TASK |
What should you transcribe? Every line from the top of the records below through the line with "Clone project workspace", exactly, and no pictures.

Document images with source code:
BEGIN

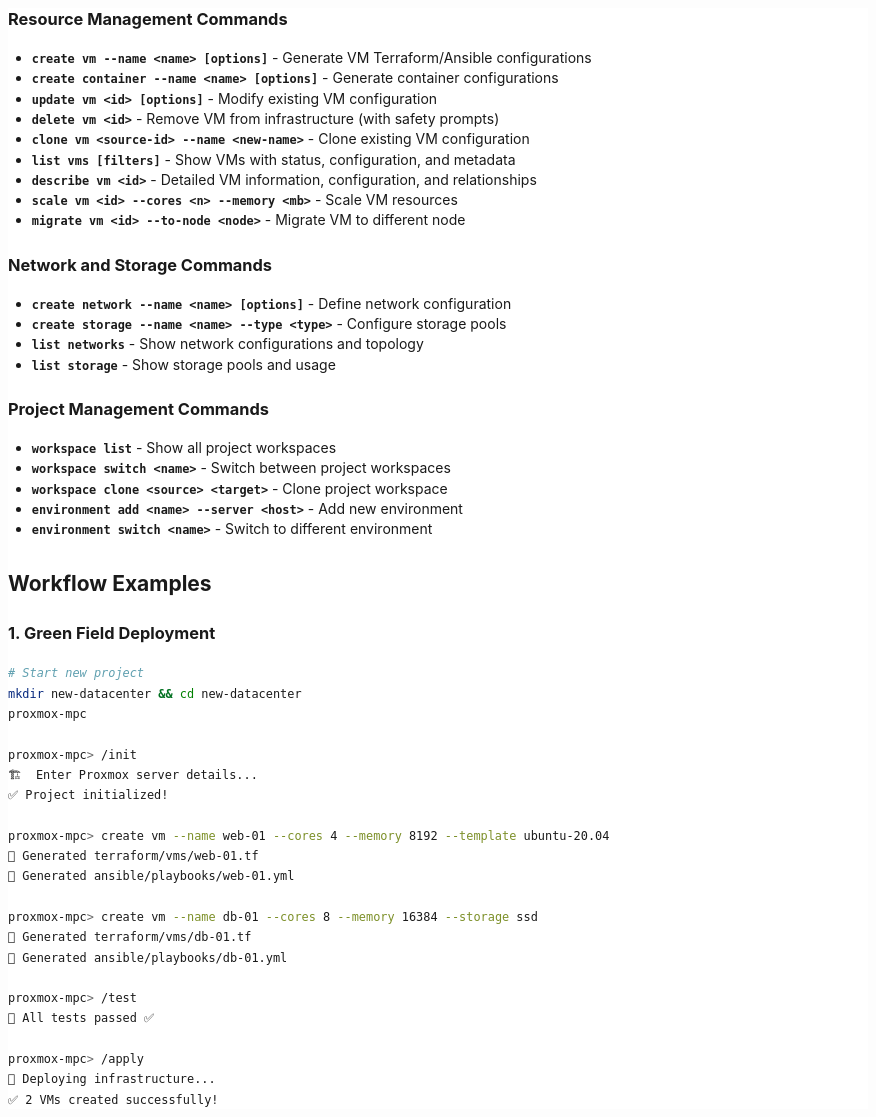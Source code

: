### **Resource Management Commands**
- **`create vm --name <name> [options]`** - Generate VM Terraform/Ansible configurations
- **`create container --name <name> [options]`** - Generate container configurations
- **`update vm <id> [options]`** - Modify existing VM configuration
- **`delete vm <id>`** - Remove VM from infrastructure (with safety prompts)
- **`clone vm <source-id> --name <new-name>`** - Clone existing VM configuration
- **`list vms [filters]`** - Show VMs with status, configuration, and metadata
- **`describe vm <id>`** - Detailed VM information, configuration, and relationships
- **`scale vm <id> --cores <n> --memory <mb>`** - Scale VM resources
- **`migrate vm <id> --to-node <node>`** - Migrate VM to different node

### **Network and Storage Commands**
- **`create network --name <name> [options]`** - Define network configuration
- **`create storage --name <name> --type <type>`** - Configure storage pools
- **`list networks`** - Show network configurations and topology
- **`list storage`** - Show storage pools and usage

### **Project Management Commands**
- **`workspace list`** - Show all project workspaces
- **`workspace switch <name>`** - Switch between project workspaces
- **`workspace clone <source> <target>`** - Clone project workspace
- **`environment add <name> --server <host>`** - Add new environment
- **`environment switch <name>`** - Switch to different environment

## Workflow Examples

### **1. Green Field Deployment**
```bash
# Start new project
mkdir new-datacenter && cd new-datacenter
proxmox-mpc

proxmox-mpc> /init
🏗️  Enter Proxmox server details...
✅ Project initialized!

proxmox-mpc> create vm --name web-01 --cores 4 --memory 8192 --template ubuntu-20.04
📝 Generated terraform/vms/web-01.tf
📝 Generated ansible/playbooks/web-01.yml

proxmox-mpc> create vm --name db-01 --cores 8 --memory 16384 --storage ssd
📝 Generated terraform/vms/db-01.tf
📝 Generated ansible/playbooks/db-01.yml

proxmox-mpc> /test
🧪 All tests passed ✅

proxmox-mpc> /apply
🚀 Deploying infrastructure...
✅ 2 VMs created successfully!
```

END

RESULT |
Source code

:### **Resource Management Commands**
- **`create vm --name <name> [options]`** - Generate VM Terraform/Ansible configurations
- **`create container --name <name> [options]`** - Generate container configurations
- **`update vm <id> [options]`** - Modify existing VM configuration
- **`delete vm <id>`** - Remove VM from infrastructure (with safety prompts)
- **`clone vm <source-id> --name <new-name>`** - Clone existing VM configuration
- **`list vms [filters]`** - Show VMs with status, configuration, and metadata
- **`describe vm <id>`** - Detailed VM information, configuration, and relationships
- **`scale vm <id> --cores <n> --memory <mb>`** - Scale VM resources
- **`migrate vm <id> --to-node <node>`** - Migrate VM to different node

### **Network and Storage Commands**
- **`create network --name <name> [options]`** - Define network configuration
- **`create storage --name <name> --type <type>`** - Configure storage pools
- **`list networks`** - Show network configurations and topology
- **`list storage`** - Show storage pools and usage

### **Project Management Commands**
- **`workspace list`** - Show all project workspaces
- **`workspace switch <name>`** - Switch between project workspaces
- **`workspace clone <source> <target>`** - Clone project workspace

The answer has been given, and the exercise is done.